Patient-centered care (PCC) is widely considered as essential in chronic disease management. As the underlying rationale for engaging patients in continuing professional development (CPD) is commonly described as fostering care that is more patient-centered, we hoped to understand the discursive conditions for how educators and health professionals can (or cannot) learn with, from, and about patients.
Using diabetes as a case, we conducted a Foucauldian discourse analysis of an archive of relevant policy documents, professional and educational texts, to explore different conceptualizations of practice and the implications for PCC. We also conducted in-depth interviews with a purposive sample of physicians to understand their experiences in providing and teaching PCC. We sought to understand: How has PCC been discursively constructed? Whose interests does advocating PCC serve? What are the implications for patient involvement in CPD?
We describe three discursive constructions of PCC, each extending the reach of biomedical power. PCC as a disease intervention emphasizes knowing and relating to patients to normalize laboratory test results.

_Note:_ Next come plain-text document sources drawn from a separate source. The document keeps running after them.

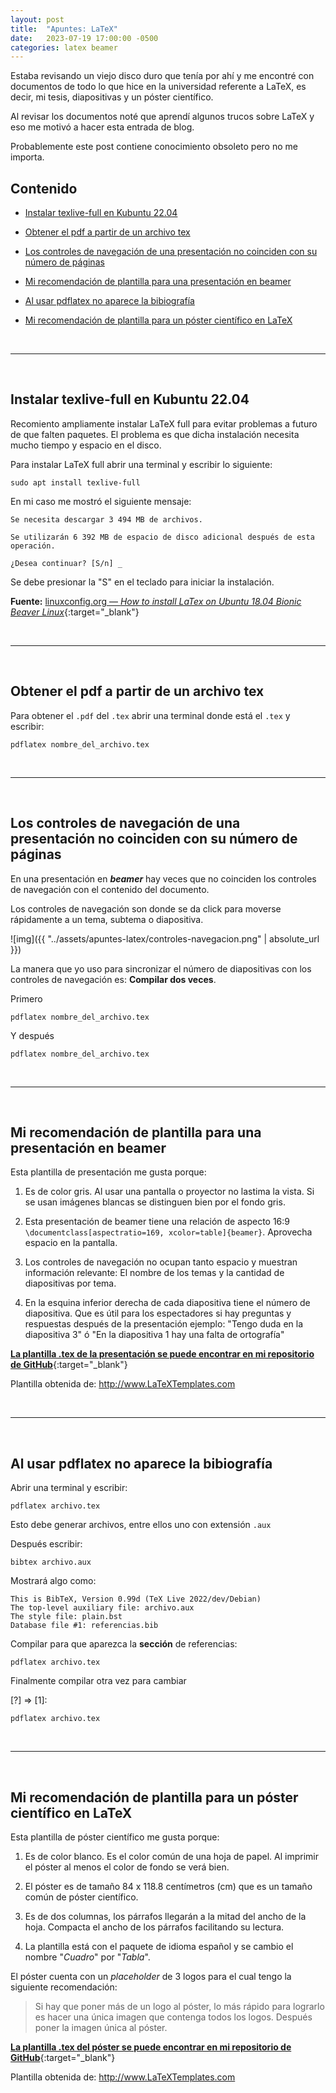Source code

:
 ```yaml
---
layout: post
title:  "Apuntes: LaTeX"
date:   2023-07-19 17:00:00 -0500
categories: latex beamer
---
```


Estaba revisando un viejo disco duro que tenía por ahí y me encontré con documentos de todo lo que hice en la universidad referente a LaTeX, es decir, mi tesis, diapositivas y un póster científico.

Al revisar los documentos noté que aprendí algunos trucos sobre LaTeX y eso me motivó a hacer esta entrada de blog.

Probablemente este post contiene conocimiento obsoleto pero no me importa.

## Contenido

* [Instalar texlive-full en Kubuntu 22.04](#instalar-texlive-full-en-kubuntu-2204)

* [Obtener el pdf a partir de un archivo tex](#obtener-el-pdf-a-partir-de-un-archivo-tex)

* [Los controles de navegación de una presentación no coinciden con su número de páginas](#los-controles-de-navegación-de-una-presentación-no-coinciden-con-su-número-de-páginas)

* [Mi recomendación de plantilla para una presentación en beamer](#mi-recomendación-de-plantilla-para-una-presentación-en-beamer)

* [Al usar pdflatex no aparece la bibiografía](#al-usar-pdflatex-no-aparece-la-bibiografía)

* [Mi recomendación de plantilla para un póster científico en LaTeX](#mi-recomendación-de-plantilla-para-un-póster-científico-en-latex)



<br>
<hr>
<br>




## Instalar texlive-full en Kubuntu 22.04

Recomiento ampliamente instalar LaTeX full para evitar problemas a futuro de que falten paquetes. El problema es que dicha instalación necesita mucho tiempo y espacio en el disco.

Para instalar LaTeX full abrir una terminal y escribir lo siguiente:

```
sudo apt install texlive-full
```
En mi caso me mostró el siguiente mensaje:

```
Se necesita descargar 3 494 MB de archivos.

Se utilizarán 6 392 MB de espacio de disco adicional después de esta operación.

¿Desea continuar? [S/n] _
```

Se debe presionar la "S" en el teclado para iniciar la instalación.

**Fuente:** [linuxconfig.org &mdash; *How to install LaTex on Ubuntu 18.04 Bionic Beaver Linux*](https://linuxconfig.org/how-to-install-latex-on-ubuntu-18-04-bionic-beaver-linux){:target="_blank"}



<br>
<hr>
<br>



## Obtener el pdf a partir de un archivo tex

Para obtener el `.pdf` del `.tex` abrir una terminal donde está el `.tex` y escribir:

```
pdflatex nombre_del_archivo.tex
```



<br>
<hr>
<br>



## Los controles de navegación de una presentación no coinciden con su número de páginas

En una presentación en ***beamer*** hay veces que no coinciden los controles de navegación con el contenido del documento. 

Los controles de navegación son donde se da click para moverse rápidamente a un tema, subtema o diapositiva.

![img]({{ "../assets/apuntes-latex/controles-navegacion.png" | absolute_url }})

La manera que yo uso para sincronizar el número de diapositivas con los controles de navegación es: **Compilar dos veces**.

Primero

```
pdflatex nombre_del_archivo.tex
```

Y después

```
pdflatex nombre_del_archivo.tex
```



<br>
<hr>
<br>



## Mi recomendación de plantilla para una presentación en beamer

<object data="{{ '../assets/apuntes-latex/presentacion.pdf' | absolute_url }}" width="100%" height="300" type="application/pdf"></object>

Esta plantilla de presentación me gusta porque:

1. Es de color gris. Al usar una pantalla o proyector no lastima la vista. Si se usan imágenes blancas se distinguen bien por el fondo gris.

2. Esta presentación de beamer tiene una relación de aspecto 16:9 `\documentclass[aspectratio=169, xcolor=table]{beamer}`. Aprovecha espacio en la pantalla.

3. Los controles de navegación no ocupan tanto espacio y muestran información relevante: El nombre de los temas y la cantidad de diapositivas por tema.

4. En la esquina inferior derecha de cada diapositiva tiene el número de diapositiva. Que es útil para los espectadores si hay preguntas y respuestas después de la presentación ejemplo: "Tengo duda en la diapositiva 3" ó "En la diapositiva 1 hay una falta de ortografía"

[**La plantilla .tex de la presentación se puede encontrar en mi repositorio de GitHub**](https://github.com/JuanMX/plantillas-latex/tree/master/presentacion){:target="_blank"}

Plantilla obtenida de: http://www.LaTeXTemplates.com



<br>
<hr>
<br>



## Al usar pdflatex no aparece la bibiografía

Abrir una terminal y escribir:

```
pdflatex archivo.tex
```
Esto debe generar archivos, entre ellos uno con extensión `.aux`

Después escribir:

```
bibtex archivo.aux
```

Mostrará algo como:

```
This is BibTeX, Version 0.99d (TeX Live 2022/dev/Debian)
The top-level auxiliary file: archivo.aux
The style file: plain.bst
Database file #1: referencias.bib
```

Compilar para que aparezca la **sección** de referencias:

```
pdflatex archivo.tex
```

Finalmente compilar otra vez para cambiar 

[?] => [1]:

```
pdflatex archivo.tex
```



<br>
<hr>
<br>



## Mi recomendación de plantilla para un póster científico en LaTeX

<object data="{{ '../assets/apuntes-latex/conference_poster_6.pdf' | absolute_url }}" width="100%" height="500" type="application/pdf"></object>

Esta plantilla de póster científico me gusta porque:

1. Es de color blanco. Es el color común de una hoja de papel. Al imprimir el póster al menos el color de fondo se verá bien.

2. El póster es de tamaño 84 x 118.8 centímetros (cm) que es un tamaño común de póster científico.

3. Es de dos columnas, los párrafos llegarán a la mitad del ancho de la hoja. Compacta el ancho de los párrafos facilitando su lectura.

4. La plantilla está con el paquete de idioma español y se cambio el nombre "*Cuadro*" por "*Tabla*".

El póster cuenta con un *placeholder* de 3 logos para el cual tengo la siguiente recomendación:

> Si hay que poner más de un logo al póster, lo más rápido para lograrlo es hacer una única imagen que contenga todos los logos. Después poner la imagen única al póster.

[**La plantilla .tex del póster se puede encontrar en mi repositorio de GitHub**](https://github.com/JuanMX/plantillas-latex/tree/master/poster){:target="_blank"}

Plantilla obtenida de: http://www.LaTeXTemplates.com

PCC as a form of confession promotes patients to come to their own realizations to become responsible for their own health, but through the lens and evaluation of physicians. PCC as a disciplinary technique makes visible the possibility of using a checklist to judge physician competency in providing PCC.
PCC may be constructed in ways that paradoxically reinforce rather than challenge conventional, provider-centric paradigms. Our results challenge educators to acknowledge the existence and effects of discourses when involving patients in the planning and delivery of CPD.